Sorry is a band from North London, consisting of five central members, Asha Lorenz on guitar and vocals, Louis O’Brien on guitar and vocals, Lincoln Barrett on drums, Campbell Baum on bass, and Marco Pini on electronics. They’ve come up in the scene with noisy contemporaries like black midi, Squid, and Black Country, New Road and have a sound that’s not quite like the aforementioned bands, but not UNLIKE them. I got to see Sorry live at the Doug Fir Lounge last week with Candy Cigarettes opening for them.
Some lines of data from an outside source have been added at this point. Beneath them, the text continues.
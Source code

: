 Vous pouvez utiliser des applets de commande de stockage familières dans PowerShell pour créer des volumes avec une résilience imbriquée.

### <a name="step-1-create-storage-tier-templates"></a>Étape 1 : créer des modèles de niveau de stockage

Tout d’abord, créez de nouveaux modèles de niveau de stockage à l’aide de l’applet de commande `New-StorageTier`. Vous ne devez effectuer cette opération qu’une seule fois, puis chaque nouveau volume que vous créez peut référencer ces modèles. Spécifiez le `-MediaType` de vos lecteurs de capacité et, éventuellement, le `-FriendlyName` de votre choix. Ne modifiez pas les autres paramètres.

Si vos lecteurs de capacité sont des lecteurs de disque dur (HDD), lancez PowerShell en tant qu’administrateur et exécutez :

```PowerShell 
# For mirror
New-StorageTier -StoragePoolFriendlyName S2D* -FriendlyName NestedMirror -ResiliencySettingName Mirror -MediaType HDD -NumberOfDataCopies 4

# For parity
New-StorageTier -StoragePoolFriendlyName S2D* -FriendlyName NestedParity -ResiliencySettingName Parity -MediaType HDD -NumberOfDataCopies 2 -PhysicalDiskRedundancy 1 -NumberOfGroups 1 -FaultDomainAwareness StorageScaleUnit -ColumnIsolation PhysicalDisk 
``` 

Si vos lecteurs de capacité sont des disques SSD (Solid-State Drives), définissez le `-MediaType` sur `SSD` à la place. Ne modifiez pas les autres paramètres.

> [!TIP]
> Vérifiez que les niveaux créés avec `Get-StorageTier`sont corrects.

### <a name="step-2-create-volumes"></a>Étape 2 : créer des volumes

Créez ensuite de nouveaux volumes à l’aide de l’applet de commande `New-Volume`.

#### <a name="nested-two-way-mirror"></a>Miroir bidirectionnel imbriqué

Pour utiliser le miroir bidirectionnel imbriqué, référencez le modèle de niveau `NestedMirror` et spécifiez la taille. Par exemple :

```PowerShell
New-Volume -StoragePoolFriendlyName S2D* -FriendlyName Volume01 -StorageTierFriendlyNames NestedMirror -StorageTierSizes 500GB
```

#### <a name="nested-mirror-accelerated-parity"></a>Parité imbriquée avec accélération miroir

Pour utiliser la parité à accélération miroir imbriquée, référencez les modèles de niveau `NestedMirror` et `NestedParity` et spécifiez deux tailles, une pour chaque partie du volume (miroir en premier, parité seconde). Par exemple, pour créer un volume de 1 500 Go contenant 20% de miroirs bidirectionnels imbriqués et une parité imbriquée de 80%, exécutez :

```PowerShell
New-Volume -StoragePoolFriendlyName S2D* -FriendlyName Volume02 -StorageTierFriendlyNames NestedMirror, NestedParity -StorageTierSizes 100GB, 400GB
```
Candy Cigarettes is the solo project of Portland based songwriter Lane Mueller, who performed live with a fun experiential element, strumming guitar and backed by not only a propulsive instrumental track, but a video montage bordering on maximalist. Picture a YouTube deep dive when you’re in bed from work, sick and feverish and you’ve got a similar experience, images of Super Mario runs, Brisk Ice Tea commercials, and a water aerobics class synced up to the respective meter. The first half of the set started as a syrupy slide into a Britpop bath, hazy reverb washing over everyone in the audience. The second half was more in line with Candy Cigarettes’ latest album Horse Lungs, a chilling goth dalliance of synths and drum machine hits, like a Philip K. Dick novel come to life. A song like “Be Alright” is the first thing that comes to mind. Every so often Mueller would punctuate his sugary reverb soaked vocals with a screamed lyrical end cap, literally making people in the crowd (and me) jump from the surprise.
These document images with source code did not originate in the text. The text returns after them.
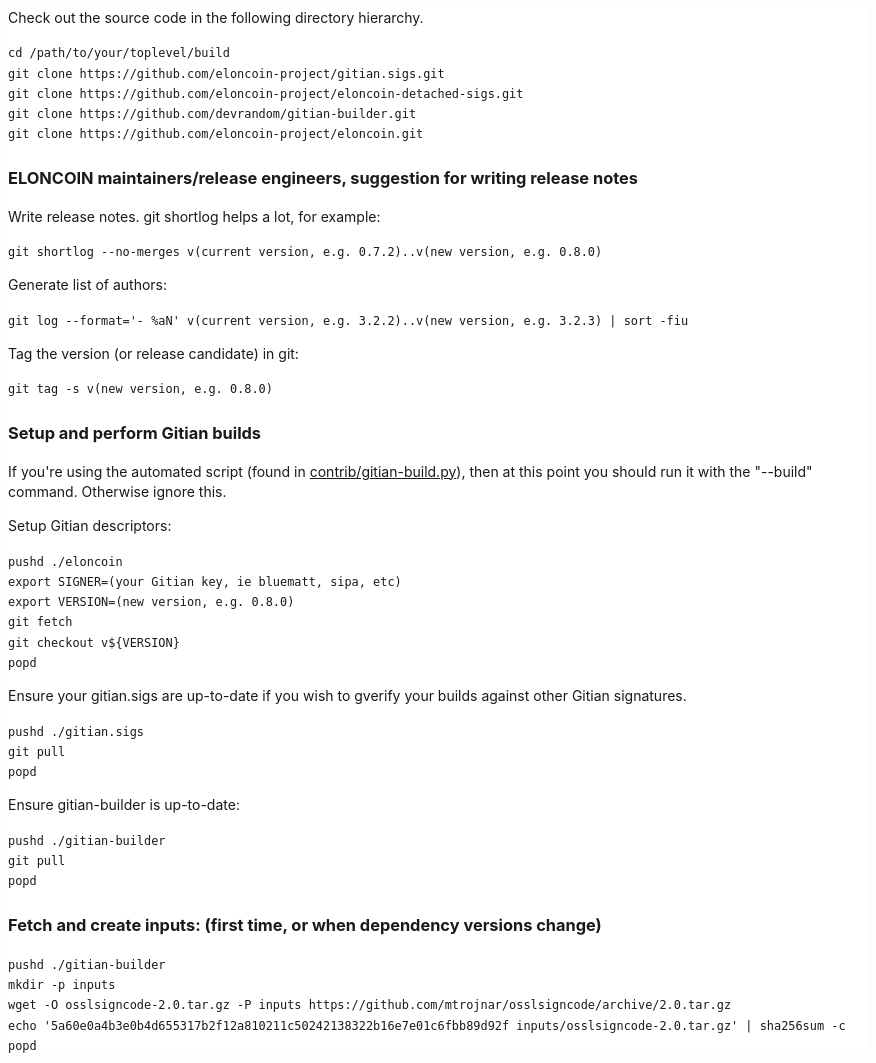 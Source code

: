 Check out the source code in the following directory hierarchy.

    cd /path/to/your/toplevel/build
    git clone https://github.com/eloncoin-project/gitian.sigs.git
    git clone https://github.com/eloncoin-project/eloncoin-detached-sigs.git
    git clone https://github.com/devrandom/gitian-builder.git
    git clone https://github.com/eloncoin-project/eloncoin.git

### ELONCOIN maintainers/release engineers, suggestion for writing release notes

Write release notes. git shortlog helps a lot, for example:

    git shortlog --no-merges v(current version, e.g. 0.7.2)..v(new version, e.g. 0.8.0)


Generate list of authors:

    git log --format='- %aN' v(current version, e.g. 3.2.2)..v(new version, e.g. 3.2.3) | sort -fiu

Tag the version (or release candidate) in git:

    git tag -s v(new version, e.g. 0.8.0)

### Setup and perform Gitian builds

If you're using the automated script (found in [contrib/gitian-build.py](/contrib/gitian-build.py)), then at this point you should run it with the "--build" command. Otherwise ignore this.

Setup Gitian descriptors:

    pushd ./eloncoin
    export SIGNER=(your Gitian key, ie bluematt, sipa, etc)
    export VERSION=(new version, e.g. 0.8.0)
    git fetch
    git checkout v${VERSION}
    popd

Ensure your gitian.sigs are up-to-date if you wish to gverify your builds against other Gitian signatures.

    pushd ./gitian.sigs
    git pull
    popd

Ensure gitian-builder is up-to-date:

    pushd ./gitian-builder
    git pull
    popd

### Fetch and create inputs: (first time, or when dependency versions change)

    pushd ./gitian-builder
    mkdir -p inputs
    wget -O osslsigncode-2.0.tar.gz -P inputs https://github.com/mtrojnar/osslsigncode/archive/2.0.tar.gz
    echo '5a60e0a4b3e0b4d655317b2f12a810211c50242138322b16e7e01c6fbb89d92f inputs/osslsigncode-2.0.tar.gz' | sha256sum -c
    popd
Now on to Sorry – although Asha Lorenz and Louis O’Brien are the principal songwriters and started out as childhood friends turned musical collaborators, Sorry works SO WELL as a live band and locked together in place as a dynamic driving unit from their first song to their last. The set kicked off with their haunting dance anthem, “Let the Lights On” and held course for the rest of the night. Sorry shows a certain level of songwriting which pairs hook-y melodies and danceable beats to acrid minor keys and biting lyrics, like on the songs “Snakes.” Then a song like “There’s So Many People That Want to Be Loved,” seems like it was pulled from the Randy Newman catalog, a light show tune dealing with unapologetically heavy themes. Although they have the conventions of a rock ‘n roll band, Sorry utilizes sampled vocals and eerie soundscapes to add another layer to their pop songwriting and Lorenz and O’Brien deftly trade verses like two MCs jumping around Barrett’s snare and hi hat. The one-two combo of a song like “Screaming in the Rain” followed by the song “Closer” epitomizes what makes Sorry so great as a live act.
The band has tried to shake off the terms post-punk, grunge, and shoegaze to describe their sound, as convenient as it is to use these terms in 2020s music journalism parlance. The fact that their latest album Anywhere But Here was recorded with Portishead’s Adrian Utley suggests some deeper sonic explorations for the band. Look no further than the early Sorry demos to see the through line of their left field experimentation and their fascination with trap, lo-fi hip hop, downtempo and UK jazz. Above all, Sorry is a band crafting interesting pop music pulling from a number of Internet age sources and I’m excited to see what they come up with next.